Pur trattandosi di operazioni connotate da un regime fiscale di eccezionale favore, le stesse presentano,
civilisticamente parlando, una serie di
criticità. Innanzitutto, le operazioni di donazione sono facilmente
aggredibili con
l’azione revocatoria ordinaria di cui all’art. 2901 Cod. Civ.. Se il genitore dona l’azienda ai figli per
sfuggire a taluni
creditori è evidente che questi potrebbero lamentare il fatto che egli si è spossessato di un patrimonio e che quindi viene lesa la loro
tutela creditizia.
Inoltre, la donazione è un atto che presenta problematicità anche sotto il
profilo della legittima. Si deve ricordare che in Italia non è possibile diseredare gli eredi. La donazione fatta in vita costituisce un
acconto della successiva
eredità. Se viene donata l’azienda ad un solo figlio può essere che alla morte del genitore non vi sia il patrimonio sufficiente per coprire la legittima dei fratelli.

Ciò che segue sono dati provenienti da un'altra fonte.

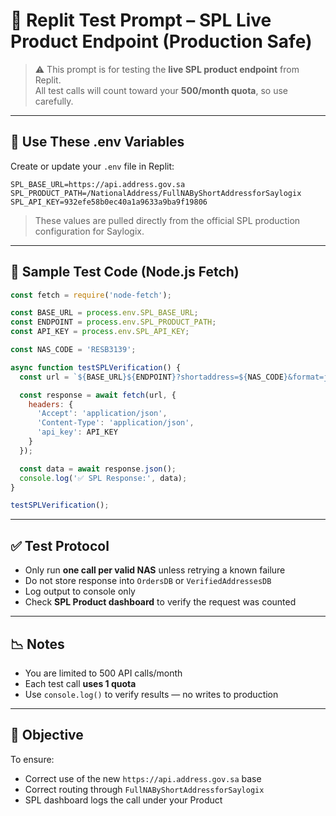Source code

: # 🧪 Replit Test Prompt – SPL Live Product Endpoint (Production Safe)

> ⚠️ This prompt is for testing the **live SPL product endpoint** from Replit.  
> All test calls will count toward your **500/month quota**, so use carefully.

---

## 🔐 Use These .env Variables

Create or update your `.env` file in Replit:

```
SPL_BASE_URL=https://api.address.gov.sa
SPL_PRODUCT_PATH=/NationalAddress/FullNAByShortAddressforSaylogix
SPL_API_KEY=932efe58b0ec40a1a9633a9ba9f19806
```

> These values are pulled directly from the official SPL production configuration for Saylogix.

---

## 🧪 Sample Test Code (Node.js Fetch)

```js
const fetch = require('node-fetch');

const BASE_URL = process.env.SPL_BASE_URL;
const ENDPOINT = process.env.SPL_PRODUCT_PATH;
const API_KEY = process.env.SPL_API_KEY;

const NAS_CODE = 'RESB3139';

async function testSPLVerification() {
  const url = `${BASE_URL}${ENDPOINT}?shortaddress=${NAS_CODE}&format=json&language=en&encode=utf8&api_key=${API_KEY}`;

  const response = await fetch(url, {
    headers: {
      'Accept': 'application/json',
      'Content-Type': 'application/json',
      'api_key': API_KEY
    }
  });

  const data = await response.json();
  console.log('✅ SPL Response:', data);
}

testSPLVerification();
```

---

## ✅ Test Protocol

- Only run **one call per valid NAS** unless retrying a known failure
- Do not store response into `OrdersDB` or `VerifiedAddressesDB`
- Log output to console only
- Check **SPL Product dashboard** to verify the request was counted

---

## 📉 Notes

- You are limited to 500 API calls/month
- Each test call **uses 1 quota**
- Use `console.log()` to verify results — no writes to production

---

## 🎯 Objective

To ensure:
- Correct use of the new `https://api.address.gov.sa` base
- Correct routing through `FullNAByShortAddressforSaylogix`
- SPL dashboard logs the call under your Product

La donazione potrebbe dar luogo ad un obbligo di corrispondere gli
alimenti al
donante. I familiari sono obbligati a corrispondere degli alimenti se uno dei propri parenti si trova in una situazione di indigenza. Ebbene, il medesimo obbligo sussiste anche in capo al
donatario.
La donazione appare una operazione inadatta anche alla gestione della
protezione del
patrimonio. Quand’anche il genitore non fosse aggredito da terzi con l’azione revocatoria, lo spossessamento del patrimonio a favore della discendenza non fa altro che
trasferire da una
generazione all’altra il
rischio di
aggressione. Magari nessun problema sarebbe mai emerso in capo ai genitori, mentre i figli che hanno ricevuto il patrimonio rischiano di perderlo a causa di aggressioni di terzi.
In questo contesto si inserisce il
trust che, come la donazione, si colloca nell’alveo delle operazioni destinate a gestire e a
proteggere il
patrimonio, ma con il superamento di molti limiti intrinseci alla donazione.
Innanzitutto, viene
stemperato il problema della
lesione della legittima in quanto il trustee non è il donatario dei beni, ma solamente un soggetto che assume il compito di gestirli nell’interesse dei beneficiari. Quando il trust finirà, i beni saranno devoluti ai discendenti, ed il trustee si preoccuperà in quel momento di evitare lesioni di legittime. Il trust risulta
efficiente anche sotto il profilo della
protezione del patrimonio, in quanto determina un effetto segregativo che ovviamente manca nella semplice donazione. Il trust
protegge non solo il disponente, ma anche i
beneficiari.
Sotto il profilo dell’azione revocatoria, si può evidenziare come la segregazione in trust non possa escludere una simile aggressione dei creditori. Tuttavia, in alcuni casi,
l’azione esperibile è quella per gli atti a
titolo oneroso e non a titolo gratuito. Si pensi, per fare un esempio, al trust istituito in occasione di una separazione e magari imposto dall’avvocato della controparte.
Con il
trust sfuma anche la questione degli
alimenti in quanto per tutta la sua durata il trustee provvederà a soddisfare le esigenze dell’intera famiglia.
Infine, vogliamo evidenziare come i beni in trust non siano di provenienza donativa, in quanto si tratta di un
patrimonio affidato, per così dire fiduciariamente, ad un
trustee, affinché lo amministri in linea con le regole contenute nell’atto istitutivo.